Find the conditional PMF of $X$ given $Y = 1$ , i.e. $P(X|Y=1)$

$\begin{array}{|c|c|} \hline & X = -2 & X = -1 & X = 0 & X = 1 & X = 2\\ \hline Y = 1 & 0 & 1/3 & 1/3 & 1/3 & 0 \\ \hline \end{array}$

It shows that given $Y=1$ , $X$ is uniformly distributed over $\{-1,0,1\}$ .

Are X and Y independent?

No, for instance $P(X=0|Y=1) \neq P_X(X = 0)$

If random event $A$ is replaced by a discrete random variable $Y$ , the conditional density PMFs are defined as

$\begin{array}{l} P_{X | Y}\left(x_{i} | y_{j}\right)=\frac{P_{X Y}\left(x_{i}, y_{j}\right)}{P_{Y}\left(y_{j}\right)} \\ P_{Y | X}\left(y_{j} | x_{i}\right)=\frac{P_{X Y}\left(x_{i}, y_{j}\right)}{P_{X}\left(x_{i}\right)} \end{array}$

where $x_i$ and $y_j$ are realizations of $X$ and $Y$ .

Conditional Expectation¶

The expectation can be conditional on a random event or a realization of random variable.

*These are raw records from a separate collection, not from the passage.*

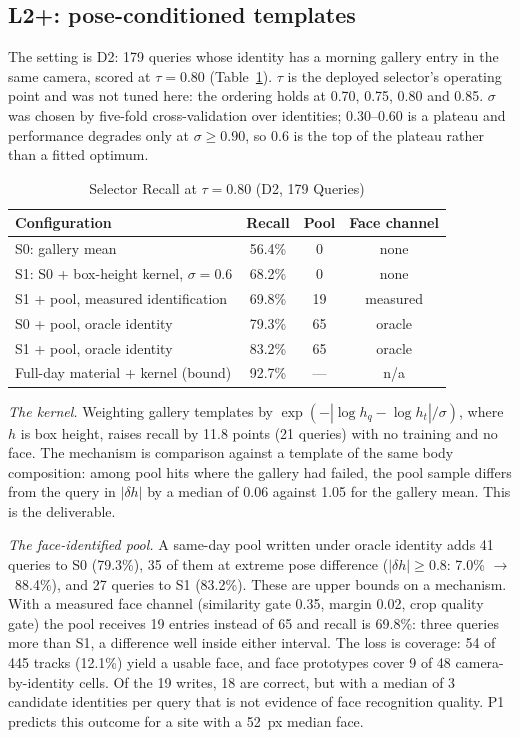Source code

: \documentclass[journal]{IEEEtran}
\newcommand{\ra}{$\rightarrow$}
\begin{document}
\subsection{L2+: pose-conditioned templates}
The setting is D2: 179 queries whose identity has a morning gallery entry in the same camera, scored at $\tau = 0.80$ (Table~\ref{tab:selector}). $\tau$ is the deployed selector's operating point and was not tuned here: the ordering holds at 0.70, 0.75, 0.80 and 0.85. $\sigma$ was chosen by five-fold cross-validation over identities; 0.30--0.60 is a plateau and performance degrades only at $\sigma \ge 0.90$, so 0.6 is the top of the plateau rather than a fitted optimum.

\begin{table}[t]
\caption{Selector Recall at $\tau = 0.80$ (D2, 179 Queries)}\label{tab:selector}
\centering
\setlength{\tabcolsep}{4pt}
\begin{tabular}{@{}lccc@{}}
\toprule
Configuration & Recall & Pool & Face channel\\
\midrule
S0: gallery mean & 56.4\% & 0 & none\\
S1: S0 + box-height kernel, $\sigma = 0.6$ & 68.2\% & 0 & none\\
S1 + pool, measured identification & 69.8\% & 19 & measured\\
S0 + pool, oracle identity & 79.3\% & 65 & oracle\\
S1 + pool, oracle identity & 83.2\% & 65 & oracle\\
Full-day material + kernel (bound) & 92.7\% & --- & n/a\\
\bottomrule
\end{tabular}
\end{table}

\emph{The kernel.} Weighting gallery templates by $\exp(-|\log h_q - \log h_t| / \sigma)$, where $h$ is box height, raises recall by 11.8 points (21 queries) with no training and no face. The mechanism is comparison against a template of the same body composition: among pool hits where the gallery had failed, the pool sample differs from the query in $|\delta h|$ by a median of 0.06 against 1.05 for the gallery mean. This is the deliverable.

\emph{The face-identified pool.} A same-day pool written under oracle identity adds 41 queries to S0 (79.3\%), 35 of them at extreme pose difference ($|\delta h| \ge 0.8$: 7.0\% \ra\ 88.4\%), and 27 queries to S1 (83.2\%). These are upper bounds on a mechanism. With a measured face channel (similarity gate 0.35, margin 0.02, crop quality gate) the pool receives 19 entries instead of 65 and recall is 69.8\%: three queries more than S1, a difference well inside either interval. The loss is coverage: 54 of 445 tracks (12.1\%) yield a usable face, and face prototypes cover 9 of 48 camera-by-identity cells. Of the 19 writes, 18 are correct, but with a median of 3 candidate identities per query that is not evidence of face recognition quality. P1 predicts this outcome for a site with a 52~px median face.
\end{document}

$\begin{align} E[X | A]&=\sum_{x_{i}\in R_{X}}x_{i} P_{X | A}\left(x_{i}|A\right) \\ E[X | Y=y_{j}]&=\sum_{x_{i} \in R_{X}} x_{i} P_{X | Y}\left(x_{i} | Y=y_{j}\right) \end{align}$

Use the PMF example in last section, let's try to answer questions below.

Find $E[X|Y = 1]$ .

To calculate the conditional expectation, we must use conditional probability as weight:

$E[X|Y = 1]= -1 \left(\frac{1}{3}\right)+ 0 \left(\frac{1}{3}\right)+1 \left(\frac{1}{3}\right)=0$

Find $E[X|−1 < Y < 2]$ .

First, calculate the conditional PMF

$P_{X|-1<Y<2}(x_i |-1<Y<2) = -2\frac{1/13}{8/13}-\frac{2/13}{8/13}+0\frac{3/13}{8/13}+ \frac{2/13}{8/13} + 2\frac{1/13}{8/13}=0$

Conditional Expectation as A Function¶

If you paid attention to the conditional expection expression

$E[X | Y=y_{j}]=\sum_{x_{i} \in R_{X}} x_{i} P_{X | Y}\left(x_{i} | Y=y_{j}\right)$

you would find that it is actually a function of $Y$ .

Consider a joint PMF below

$\begin{array}{|c|c|} \hline & X = 0 & X = 1 & P_Y(y) \\ \hline Y = 0 & 1/5 & 2/5 & 3/5\\ \hline Y = 1 & 2/5 & 0 & 2/5 \\ \hline P_X(x) &3/5 & 2/5 \\ \hline \end{array}$

What are the conditional PMF $P_{X|Y}(x|0)$ and $P_{X|Y}(x|1)$ ?

$P_{X|Y}(X= 0|Y = 0) = \frac{1/5}{3/5}=1/3\\ P_{X|Y}(X= 1|Y = 0) = \frac{2/5}{3/5}=2/3\\ P_{X|Y}(X= 0|Y = 1) = \frac{2/5}{2/5}=1\\ P_{X|Y}(X= 1|Y = 1) = 0\\$

Let $Z = E[X|Y]$ , find PMF of $Z$ .

Remember that $Z$ is a function of $Y$ . To calculate conditional expectation, we need to use conditional probability as well.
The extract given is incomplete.